10.22543/7674.91.P118124

Abstract

Colorectal cancer is a common form of cancer nowadays. There are many risk factors in the pathogenesis of colorectal cancer. The malignant proliferation is caused by one or more genetic mutations, which activate oncogenes and deactivate tumor suppressor genes. Some factors cannot be changed, such as a person's age or family history. An essential aspect in the pathogenesis of colorectal cancer is the choice of lifestyles, such as a high-fat diet, smoking, and excess alcohol. Carcinogens can be either natural or chemical. The mechanisms by which carcinogens initiate tumor formation are genetic or non-genotoxic.

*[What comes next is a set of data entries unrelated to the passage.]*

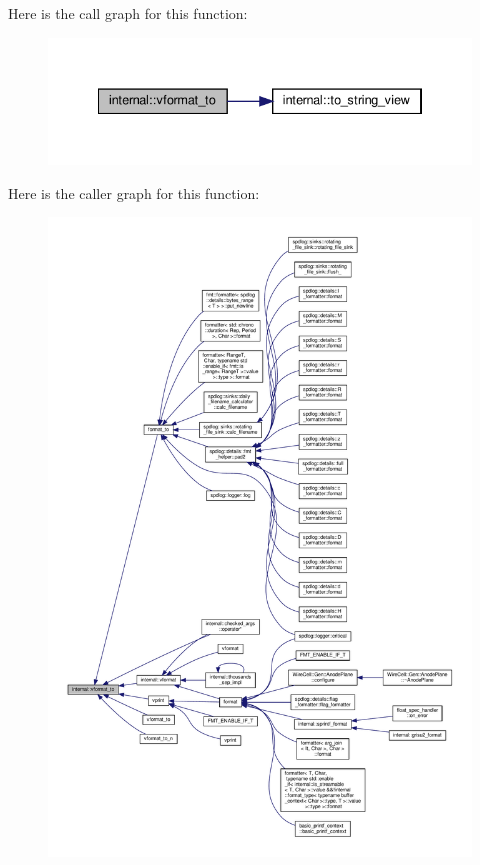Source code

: Here is the call graph for this function\+:
\nopagebreak
\begin{figure}[H]
\begin{center}
\leavevmode
\includegraphics[width=334pt]{namespaceinternal_a9f6f592ec8a979251038265f241e7d48_cgraph}
\end{center}
\end{figure}
Here is the caller graph for this function\+:
\nopagebreak
\begin{figure}[H]
\begin{center}
\leavevmode
\includegraphics[width=350pt]{namespaceinternal_a9f6f592ec8a979251038265f241e7d48_icgraph}
\end{center}
\end{figure}
\mbox{\label{namespaceinternal_a1d6eb1d297ebb5fc0f724732f23b22eb}}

The most common form of colorectal cancer is found in people who ingest chemicals that, once ingested, reach the large intestine, thus causing malignant lesions. The Western diet and the metabolic syndrome are risk factors for colorectal cancer, due to gut microbiota changes and low-grade chronic inflammation. Among the most important diet carcinogens are nitrosamines, hydrazines, organophosphates, acetaldehyde, and heterocyclic amines. Screening programs, especially among people over 50 years of age, and with multiple risk factors are extremely important in detecting colorectal cancers in the early stages and in improving the long-term prognosis in such patients.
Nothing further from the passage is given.